Ma Giancarlo Giorgetti, che non è certo un temerario garibaldino ma, al contrario, un politico navigato e aduso a misurare i suoi interventi, motiva la sua profonda critica all’attuale stato di cose in casa Ue. E lo fa partendo da uno dei temi più delicati del dibattito pubblico, cioè quello delle infrastrutture italiane: “Sicuramente è un problema finanziario – ha spiegato il titolare del Mef – ma non possiamo dimenticare il problema dei vincoli di bilancio anche in termini di infrastrutture, perché se le regole che ci siamo messi a livello europeo penalizzano gli investimenti, li considerano come una spesa da limitare, da censurare diventa molto difficile non solo realizzare le opere, ma competere a livello globale nella transizione energetica e quant’altro”. Scacco matto ai rigoristi. Che, a furia di demonizzare debito e spese, hanno finito per congelare lo sviluppo e la visione a lungo termine del futuro dell’Europa. Tra le righe, un messaggio neanche troppo velato a Berlino e ai suoi soci “frugali” che tirano i cordoni della borsa in vista del nuovo Patto di stabilità. La Germania, che ispira falchi e Savonarola del debito, non ne vuol sapere di allentare la morsa. E nemmeno di concedere che, fuori dai termini del Patto, ci siano i fondi spesi per spese militari (leggi Ucraina) e per le infrastrutture (cioè il Pnrr). Insomma, lascia intendere Giorgetti, se l’Europa continua a mostrarsi così arcigna, non c’è da attendersi grandi cose per il futuro. Non solo dell’Italia, ma di tutto il Vecchio Continente.

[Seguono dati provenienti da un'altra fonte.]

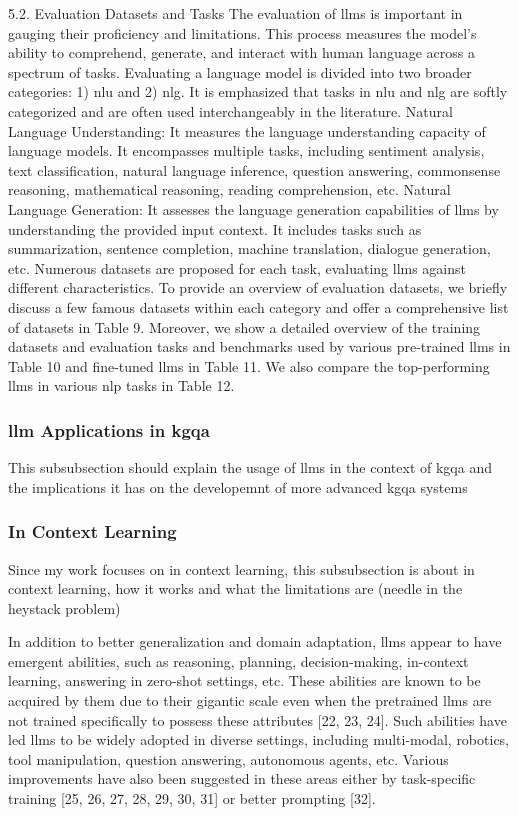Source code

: 5.2. Evaluation Datasets and Tasks The evaluation of \glspl{llm} is important in gauging their proficiency and limitations. This process measures the model’s ability to comprehend, generate, and interact with human language across a spectrum of tasks. Evaluating a language model  is divided into two broader categories: 1) \gls{nlu} and 2) \gls{nlg}. It is emphasized that tasks in \gls{nlu} and \gls{nlg} are softly categorized and are often used interchangeably in the literature. Natural Language Understanding: It measures the language understanding capacity of language models. It encompasses multiple tasks, including sentiment analysis, text classification, natural language inference, question answering, commonsense reasoning, mathematical reasoning, reading comprehension, etc. Natural Language Generation: It assesses the language generation capabilities of \glspl{llm} by understanding the provided input context. It includes tasks such as summarization, sentence completion, machine translation, dialogue generation, etc. Numerous datasets are proposed for each task, evaluating \glspl{llm} against different characteristics. To provide an overview of evaluation datasets, we briefly discuss a few famous datasets within each category and offer a comprehensive list of datasets in Table 9. Moreover, we show a detailed overview of the training datasets and evaluation tasks and benchmarks used by various pre-trained \glspl{llm} in Table 10 and fine-tuned \glspl{llm} in Table 11. We also compare the top-performing \glspl{llm} in various \gls{nlp} tasks in Table 12.\cite{mielkeWordsCharactersBrief2021}

\subsubsection{\gls{llm} Applications in \gls{kgqa}}
This subsubsection should explain the usage of \glspl{llm} in the context of \gls{kgqa} and the implications it has on the developemnt of more advanced \gls{kgqa} systems

\subsubsection{In Context Learning}
Since my work focuses on in context learning, this subsubsection is about in context learning, how it works and what the limitations are (needle in the heystack problem)

In addition to better generalization and domain adaptation, \glspl{llm} appear to have emergent abilities, such as reasoning, planning, decision-making, in-context learning, answering in zero-shot settings, etc. These abilities are known to be acquired by them due to their gigantic scale even when the pretrained \glspl{llm} are not trained specifically to possess these attributes [22, 23, 24]. Such abilities have led \glspl{llm} to be widely adopted in diverse settings, including multi-modal, robotics, tool manipulation, question answering, autonomous agents, etc. Various improvements have also been suggested in these areas either by task-specific training [25, 26, 27, 28, 29, 30, 31] or better prompting [32].\cite{naveedComprehensiveOverviewLarge2024}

Ma a Bruxelles, evidentemente, non la pensano così. Paolo Gentiloni, commissario Ue all’Economia, ha fiducia nei funzionari comunitari. L’importante è dire di sì. Poi si vedrà. A “In mezz’ora” su Raitre, Gentiloni, a proposito del Patto di Stabilità che verrà, ha dichiarato: “L’obiettivo che tutti si debbono porre è di raggiungere nelle prossime settimane un’intesa almeno politica sulle nuove regole di bilancio”. In pratica, ha suggerito, cerchiamo di essere tutti sulla stessa linea. Possibilmente, quella della Germania. Poi, non c’è da affidarsi alla divina provvidenza ma alla magnanimità dei burocrati brussellesi. Come le vie del Signore sono infinite, infinita è pure, secondo Gentiloni “la creatività per creare o immaginare periodi transitori negli uffici di Bruxelles”. Il commissario ha un compito che non è certo invidiabile. Deve, dal punto di vista politico, ottenere dal governo italiano il via libera a un nuovo Patto di Stabilità che, per il momento, scontenta tutti. Così facendo, con la promessa di un periodo di transizione, di liberi tutti, inchioderebbe il centrodestra alla responsabilità, condivisa con il Pd, di aver accettato uno strumento che, in fondo, non sembra soddisfare le necessità di un Paese che è sì iper-indebitato ma che ha bisogno urgente di spendere, di investire se non vuole perdere l’ultima chiamata per la competitività, tentando di dare una scossa a un’economia che vacilla pericolosamente. Gentiloni, da buon commissario Ue, insieme alla carotina della proroga evoca il bastone del giudizio sulla manovra. Arriverà il 21 novembre, subito dopo quello delle altre due agenzie di rating che mancano all’appello, Moody’s e Fitch. Si scrive patto di stabilità, si legge campagna elettorale.